Okay, I’ve made a mistake, so my attacks lost their punch.
Dennis Stallings and other acute readers have pointed out to me that the hit ratio I achieved — around 40% by token*) — was much less than what even superficial attempts from them achieved (around 80%).
At first, I attributed this to the Takahashi transcription which I had used, and which features a number of words running together (like “cthaiinydaiin” or “cheoeesykeor”), which in all probability should be split up in two words each. But I was doubtful if those run-togethers would really be so numerous as to account for half of the possible hits I had obviusly missed.
Turns out, I had made a mistake at one point: Robert Firth had worked from the Currier transcriptions, while I was using EVA, assuming that both could be unambiguously converted back and forth into each other. I was wrong there. The translation between the two systems is “lossy”, hence an unsophisticated (ie “dumb”) matching system as the one I used will of course render different results in the two domains.

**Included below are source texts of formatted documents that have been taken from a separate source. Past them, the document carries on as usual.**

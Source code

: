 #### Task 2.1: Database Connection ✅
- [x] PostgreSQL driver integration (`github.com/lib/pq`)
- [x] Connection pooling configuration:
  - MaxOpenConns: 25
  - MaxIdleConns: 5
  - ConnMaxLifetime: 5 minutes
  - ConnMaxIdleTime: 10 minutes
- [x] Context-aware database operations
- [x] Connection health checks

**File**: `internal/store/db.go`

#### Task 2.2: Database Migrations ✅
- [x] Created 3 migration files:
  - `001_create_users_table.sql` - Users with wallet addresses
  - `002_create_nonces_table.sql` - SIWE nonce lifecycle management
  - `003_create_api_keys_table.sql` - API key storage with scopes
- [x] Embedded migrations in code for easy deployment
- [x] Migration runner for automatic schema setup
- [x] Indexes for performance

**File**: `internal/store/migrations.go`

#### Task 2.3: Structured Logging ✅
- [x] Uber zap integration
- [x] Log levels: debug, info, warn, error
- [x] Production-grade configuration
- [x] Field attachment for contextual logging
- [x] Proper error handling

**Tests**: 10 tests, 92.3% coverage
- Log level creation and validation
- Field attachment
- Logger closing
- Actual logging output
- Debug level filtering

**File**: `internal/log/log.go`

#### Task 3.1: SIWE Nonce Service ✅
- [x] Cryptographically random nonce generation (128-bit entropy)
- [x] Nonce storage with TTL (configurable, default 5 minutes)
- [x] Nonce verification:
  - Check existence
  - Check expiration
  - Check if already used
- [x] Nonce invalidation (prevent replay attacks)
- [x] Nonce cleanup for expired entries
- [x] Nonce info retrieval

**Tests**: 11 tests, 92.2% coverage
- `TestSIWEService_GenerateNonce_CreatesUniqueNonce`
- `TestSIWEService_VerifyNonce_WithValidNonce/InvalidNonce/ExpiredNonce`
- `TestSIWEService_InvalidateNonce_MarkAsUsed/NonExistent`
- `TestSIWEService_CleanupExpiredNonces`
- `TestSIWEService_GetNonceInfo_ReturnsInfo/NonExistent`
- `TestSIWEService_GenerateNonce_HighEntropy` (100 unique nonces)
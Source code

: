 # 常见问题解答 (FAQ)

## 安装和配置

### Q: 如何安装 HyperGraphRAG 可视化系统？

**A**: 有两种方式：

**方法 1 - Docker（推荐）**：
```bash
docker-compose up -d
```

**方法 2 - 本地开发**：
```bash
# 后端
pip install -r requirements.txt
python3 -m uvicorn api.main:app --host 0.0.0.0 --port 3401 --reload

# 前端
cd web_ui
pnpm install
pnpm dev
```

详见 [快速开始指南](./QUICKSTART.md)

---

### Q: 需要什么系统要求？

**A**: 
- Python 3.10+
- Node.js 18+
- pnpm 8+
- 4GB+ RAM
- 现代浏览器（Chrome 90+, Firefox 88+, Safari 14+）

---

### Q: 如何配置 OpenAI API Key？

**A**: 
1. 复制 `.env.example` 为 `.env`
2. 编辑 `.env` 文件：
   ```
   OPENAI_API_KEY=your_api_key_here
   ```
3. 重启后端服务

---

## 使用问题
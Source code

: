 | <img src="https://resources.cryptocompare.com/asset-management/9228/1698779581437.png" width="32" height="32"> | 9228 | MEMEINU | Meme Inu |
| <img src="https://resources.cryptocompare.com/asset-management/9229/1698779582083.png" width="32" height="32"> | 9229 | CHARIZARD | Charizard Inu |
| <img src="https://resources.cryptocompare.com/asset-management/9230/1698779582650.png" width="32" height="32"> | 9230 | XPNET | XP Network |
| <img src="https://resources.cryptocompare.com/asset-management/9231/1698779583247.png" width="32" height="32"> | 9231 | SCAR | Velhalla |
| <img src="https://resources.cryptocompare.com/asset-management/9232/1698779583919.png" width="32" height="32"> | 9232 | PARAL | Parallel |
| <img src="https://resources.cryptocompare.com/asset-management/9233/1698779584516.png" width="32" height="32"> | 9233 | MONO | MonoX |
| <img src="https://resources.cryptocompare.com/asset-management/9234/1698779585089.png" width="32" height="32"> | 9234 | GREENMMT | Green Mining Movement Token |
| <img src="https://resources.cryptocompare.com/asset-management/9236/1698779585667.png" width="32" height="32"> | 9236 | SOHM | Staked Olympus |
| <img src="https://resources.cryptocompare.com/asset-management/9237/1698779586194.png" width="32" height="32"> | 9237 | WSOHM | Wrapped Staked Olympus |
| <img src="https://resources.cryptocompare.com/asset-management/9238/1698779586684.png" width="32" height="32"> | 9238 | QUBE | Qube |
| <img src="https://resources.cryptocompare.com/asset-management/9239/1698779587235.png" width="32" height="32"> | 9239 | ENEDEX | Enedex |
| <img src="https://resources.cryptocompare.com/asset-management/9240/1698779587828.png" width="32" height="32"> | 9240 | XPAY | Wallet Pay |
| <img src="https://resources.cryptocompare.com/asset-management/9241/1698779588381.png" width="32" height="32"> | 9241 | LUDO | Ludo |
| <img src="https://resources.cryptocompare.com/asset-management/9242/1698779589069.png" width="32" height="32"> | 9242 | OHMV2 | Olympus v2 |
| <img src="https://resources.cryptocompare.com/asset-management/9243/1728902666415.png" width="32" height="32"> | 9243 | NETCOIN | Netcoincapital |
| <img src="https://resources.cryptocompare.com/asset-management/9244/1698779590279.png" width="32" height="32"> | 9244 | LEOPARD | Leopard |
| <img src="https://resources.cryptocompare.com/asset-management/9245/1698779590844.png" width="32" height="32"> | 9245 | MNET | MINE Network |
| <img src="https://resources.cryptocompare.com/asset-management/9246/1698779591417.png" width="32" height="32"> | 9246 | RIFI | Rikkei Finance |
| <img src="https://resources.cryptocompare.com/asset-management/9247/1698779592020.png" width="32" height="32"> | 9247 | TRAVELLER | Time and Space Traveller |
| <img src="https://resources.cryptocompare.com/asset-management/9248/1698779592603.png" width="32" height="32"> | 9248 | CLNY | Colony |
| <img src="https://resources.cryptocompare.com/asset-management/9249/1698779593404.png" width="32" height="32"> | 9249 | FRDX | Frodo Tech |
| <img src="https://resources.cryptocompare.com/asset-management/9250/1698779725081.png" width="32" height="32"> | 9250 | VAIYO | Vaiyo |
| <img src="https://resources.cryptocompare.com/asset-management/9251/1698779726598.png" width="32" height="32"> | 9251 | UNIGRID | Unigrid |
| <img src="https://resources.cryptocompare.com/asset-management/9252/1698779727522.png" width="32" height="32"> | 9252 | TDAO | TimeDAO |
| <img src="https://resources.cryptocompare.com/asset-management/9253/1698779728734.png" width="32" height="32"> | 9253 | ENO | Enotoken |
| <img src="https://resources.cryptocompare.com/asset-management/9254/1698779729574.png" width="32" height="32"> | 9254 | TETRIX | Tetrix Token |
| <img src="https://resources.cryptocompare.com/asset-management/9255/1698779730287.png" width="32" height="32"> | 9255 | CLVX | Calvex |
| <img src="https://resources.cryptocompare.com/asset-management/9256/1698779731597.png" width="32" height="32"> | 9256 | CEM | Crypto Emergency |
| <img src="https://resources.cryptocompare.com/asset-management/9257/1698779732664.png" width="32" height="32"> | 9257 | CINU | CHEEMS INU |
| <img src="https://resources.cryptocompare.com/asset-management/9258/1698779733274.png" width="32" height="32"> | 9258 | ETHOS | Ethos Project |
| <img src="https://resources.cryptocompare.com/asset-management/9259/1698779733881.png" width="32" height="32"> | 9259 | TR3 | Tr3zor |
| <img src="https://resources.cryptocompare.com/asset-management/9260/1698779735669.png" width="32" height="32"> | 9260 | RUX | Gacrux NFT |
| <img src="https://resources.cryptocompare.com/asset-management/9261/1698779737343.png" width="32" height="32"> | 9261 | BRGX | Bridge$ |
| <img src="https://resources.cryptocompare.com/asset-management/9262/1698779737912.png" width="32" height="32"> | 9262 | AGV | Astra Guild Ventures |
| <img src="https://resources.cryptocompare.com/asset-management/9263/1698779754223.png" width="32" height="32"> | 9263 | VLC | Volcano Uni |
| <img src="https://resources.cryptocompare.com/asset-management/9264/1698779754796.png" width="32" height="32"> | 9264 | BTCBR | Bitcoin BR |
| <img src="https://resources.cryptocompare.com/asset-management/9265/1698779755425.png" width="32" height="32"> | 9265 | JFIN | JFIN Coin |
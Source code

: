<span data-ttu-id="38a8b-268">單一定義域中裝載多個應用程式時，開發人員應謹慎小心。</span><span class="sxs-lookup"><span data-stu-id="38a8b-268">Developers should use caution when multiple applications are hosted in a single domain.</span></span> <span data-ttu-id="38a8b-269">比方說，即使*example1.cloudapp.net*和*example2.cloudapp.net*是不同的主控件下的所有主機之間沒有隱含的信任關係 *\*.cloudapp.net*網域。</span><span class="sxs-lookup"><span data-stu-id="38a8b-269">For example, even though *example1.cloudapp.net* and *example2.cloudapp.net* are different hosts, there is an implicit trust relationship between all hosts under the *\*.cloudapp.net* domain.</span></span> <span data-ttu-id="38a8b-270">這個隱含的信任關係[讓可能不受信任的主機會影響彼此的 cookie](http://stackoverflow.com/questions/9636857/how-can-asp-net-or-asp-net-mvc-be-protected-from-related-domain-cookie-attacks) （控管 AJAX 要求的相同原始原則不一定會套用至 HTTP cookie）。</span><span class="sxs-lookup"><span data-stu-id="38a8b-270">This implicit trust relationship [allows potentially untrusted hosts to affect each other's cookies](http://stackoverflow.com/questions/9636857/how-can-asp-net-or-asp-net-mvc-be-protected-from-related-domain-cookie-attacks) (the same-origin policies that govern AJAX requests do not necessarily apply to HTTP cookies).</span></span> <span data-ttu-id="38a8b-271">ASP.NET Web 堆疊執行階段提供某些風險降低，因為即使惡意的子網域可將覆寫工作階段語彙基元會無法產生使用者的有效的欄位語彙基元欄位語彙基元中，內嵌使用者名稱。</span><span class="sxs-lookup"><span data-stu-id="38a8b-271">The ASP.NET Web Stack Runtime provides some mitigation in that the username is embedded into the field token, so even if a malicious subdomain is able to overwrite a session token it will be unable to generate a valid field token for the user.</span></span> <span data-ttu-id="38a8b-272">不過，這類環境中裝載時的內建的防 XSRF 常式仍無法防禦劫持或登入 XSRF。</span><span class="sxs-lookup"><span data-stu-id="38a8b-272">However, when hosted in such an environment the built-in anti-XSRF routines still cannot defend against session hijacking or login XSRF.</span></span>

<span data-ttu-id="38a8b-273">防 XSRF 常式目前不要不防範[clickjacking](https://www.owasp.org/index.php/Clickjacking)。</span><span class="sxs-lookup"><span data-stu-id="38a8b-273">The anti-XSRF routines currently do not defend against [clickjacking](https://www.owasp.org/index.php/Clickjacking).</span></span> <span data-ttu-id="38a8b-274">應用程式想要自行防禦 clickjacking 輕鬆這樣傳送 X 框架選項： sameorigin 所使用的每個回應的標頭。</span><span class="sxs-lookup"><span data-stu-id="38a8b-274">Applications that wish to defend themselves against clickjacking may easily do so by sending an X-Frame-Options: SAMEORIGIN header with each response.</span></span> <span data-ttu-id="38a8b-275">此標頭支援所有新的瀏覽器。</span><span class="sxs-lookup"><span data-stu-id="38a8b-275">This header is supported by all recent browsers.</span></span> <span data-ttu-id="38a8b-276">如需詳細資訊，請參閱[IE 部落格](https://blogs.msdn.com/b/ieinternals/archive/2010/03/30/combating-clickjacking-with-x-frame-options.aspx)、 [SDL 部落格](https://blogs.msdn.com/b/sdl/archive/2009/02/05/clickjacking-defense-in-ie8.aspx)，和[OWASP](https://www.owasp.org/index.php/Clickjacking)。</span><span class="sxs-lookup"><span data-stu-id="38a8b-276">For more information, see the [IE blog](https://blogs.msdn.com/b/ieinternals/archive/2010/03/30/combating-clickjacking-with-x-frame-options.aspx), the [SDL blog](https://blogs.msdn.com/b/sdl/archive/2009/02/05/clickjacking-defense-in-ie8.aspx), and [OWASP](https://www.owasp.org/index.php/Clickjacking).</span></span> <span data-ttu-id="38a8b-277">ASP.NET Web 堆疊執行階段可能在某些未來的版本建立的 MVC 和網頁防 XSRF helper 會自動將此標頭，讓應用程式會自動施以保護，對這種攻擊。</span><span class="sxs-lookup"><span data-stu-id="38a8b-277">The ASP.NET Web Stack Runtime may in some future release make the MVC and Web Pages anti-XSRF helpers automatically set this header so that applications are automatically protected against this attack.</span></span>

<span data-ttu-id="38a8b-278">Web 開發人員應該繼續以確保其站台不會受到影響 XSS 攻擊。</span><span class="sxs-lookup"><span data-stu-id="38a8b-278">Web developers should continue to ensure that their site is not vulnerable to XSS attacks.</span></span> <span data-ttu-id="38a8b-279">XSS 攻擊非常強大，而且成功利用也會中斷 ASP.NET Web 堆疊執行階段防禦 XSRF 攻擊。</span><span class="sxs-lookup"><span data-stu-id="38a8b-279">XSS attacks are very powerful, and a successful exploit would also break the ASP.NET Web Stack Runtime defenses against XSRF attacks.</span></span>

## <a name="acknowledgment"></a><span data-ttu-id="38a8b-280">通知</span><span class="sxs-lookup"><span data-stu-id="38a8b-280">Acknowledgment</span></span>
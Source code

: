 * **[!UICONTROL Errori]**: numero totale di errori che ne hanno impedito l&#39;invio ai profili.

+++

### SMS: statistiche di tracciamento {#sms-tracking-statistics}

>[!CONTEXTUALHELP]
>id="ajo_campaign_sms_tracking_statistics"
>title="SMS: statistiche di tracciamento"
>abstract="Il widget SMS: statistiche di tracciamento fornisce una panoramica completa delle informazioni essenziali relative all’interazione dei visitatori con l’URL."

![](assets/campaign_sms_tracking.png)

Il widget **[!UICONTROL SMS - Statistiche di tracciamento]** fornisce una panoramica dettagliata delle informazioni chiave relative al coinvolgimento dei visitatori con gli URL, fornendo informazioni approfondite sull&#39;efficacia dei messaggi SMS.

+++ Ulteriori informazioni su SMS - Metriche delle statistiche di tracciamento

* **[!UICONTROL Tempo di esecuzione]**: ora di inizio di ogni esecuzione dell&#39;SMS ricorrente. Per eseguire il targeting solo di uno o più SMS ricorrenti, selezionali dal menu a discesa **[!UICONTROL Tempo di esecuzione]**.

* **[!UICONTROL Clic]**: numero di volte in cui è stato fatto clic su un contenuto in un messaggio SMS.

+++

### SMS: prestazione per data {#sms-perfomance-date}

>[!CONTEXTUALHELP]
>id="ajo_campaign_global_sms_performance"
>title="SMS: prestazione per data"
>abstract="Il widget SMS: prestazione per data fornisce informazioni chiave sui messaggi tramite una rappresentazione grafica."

Thus, either I adapt my programs to use Currier, or I find a real EVA equivalent to Robert’s odd and even groups
Time for some infighting, Mr. Voynich!
*) I’m also indebted to Dennis for pointing out to me the difference between “the number of words” (which is usually understood to mean the number of different words), and “the number of tokens” (the amount of words in total). Thus, “I was very, very ignorant” amounts to 4 (different) words, but 5 tokens in the above count. “By token” would mean something like “by volume”.